- Published: Tuesday, 21 November 2017 08:05
Sales growth for soft drinks in India has tapered as urban consumers opt for low-sugar beverages and rural buyers cut discretionary spending.
India is “a different story,” John Murphy, President of the Asia Pacific Group of Coca-Cola, said at the company’s investor’s day conference in Atlanta, referring to a market of almost 300 million people in the bottom half of the pyramid in India that is yet to take to the global soft drink brands. “We have tried so many times in my time in the Coca-Cola system to crack the code there and we haven’t done it. We have got a team of pretty smart people who want to have the legacy to be the first to do so,” he said. India is the US giant’s sixth largest market and Coca-Cola is the country’s leading beverage maker. “In India we have leader brands, but we have an industry that is very underdeveloped,” Murphy said at the conference on November 16, adding that in China, Coca-Cola has a value share of an industry that is actually quite huge.
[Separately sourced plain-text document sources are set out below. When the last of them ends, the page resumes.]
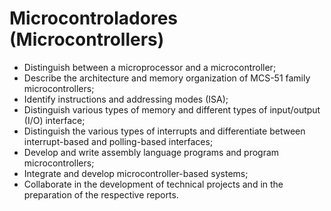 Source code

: # Microcontroladores (Microcontrollers)

* Distinguish between a microprocessor and a microcontroller; 
* Describe the architecture and memory organization of MCS-51 family microcontrollers; 
* Identify instructions and addressing modes (ISA); 
* Distinguish various types of memory and different types of input/output (I/O) interface; 
* Distinguish the various types of interrupts and differentiate between interrupt-based and polling-based interfaces; 
* Develop and write assembly language programs and program microcontrollers; 
* Integrate and develop microcontroller-based systems; 
* Collaborate in the development of technical projects and in the preparation of the respective reports.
He said Sprite, Maaza and Thums Up have tremendous equity in India and the company’s job is to leverage those brands to help grow the industry. “We’re excited with the work we have under way to do that. In addition, we have a couple of other categories that we believe have tremendous room for growth as we go forward and the good news is there are not too many there yet who have cracked the code on leadership in those categories,” Murphy said.
Sales growth for soft drinks in India has tapered as urban consumers opt for low-sugar beverages and rural buyers cut discretionary spending. Smaller regional brands that are cheaper are getting popular, hurting the prospects of global beverage companies including Coca-Cola and PepsiCo. Addressing investors and company executives across the world, including global president James Quincey, Murphy said the beverage maker had, over the past three years, launched over 500 products in Asia-Pacific. The runway for growth across Asia-Pacific is significant, given that 52% of the world’s population lives in the region, he said. “The beverage landscape in Asia-Pacific is very different today than you have seen in other parts of the world. Seven out of every 10 beverages consumed in Asia-Pacific are non-commercial,” he said. Asian consumers have something in common — whether they are in Japan, India or China. “Home rituals are important, hence the prevalence of self-home beauty, homemade juices. They love a lot of stuff, sweet, unsweet, hot, cold, gooey, un-gooey — you name it. They are very trend conscious increasingly in today’s environment and those trends are influencing the repertoire of beverages that they are trying and they love to try,” Murphy said. Mentioning the launch of mosambi juice under its Minute Maid franchise, Murphy said marrying a local desired fruit to a global brand creates value. The move to localise to the last mile with ethnic flavours and leveraging local fruit-based beverages is aimed at fighting back the onslaught of regional brands.
Recent examples include ethnic flavours in carbonated soft drinks such as jeera drink RimZim and grape-flavoured Portello.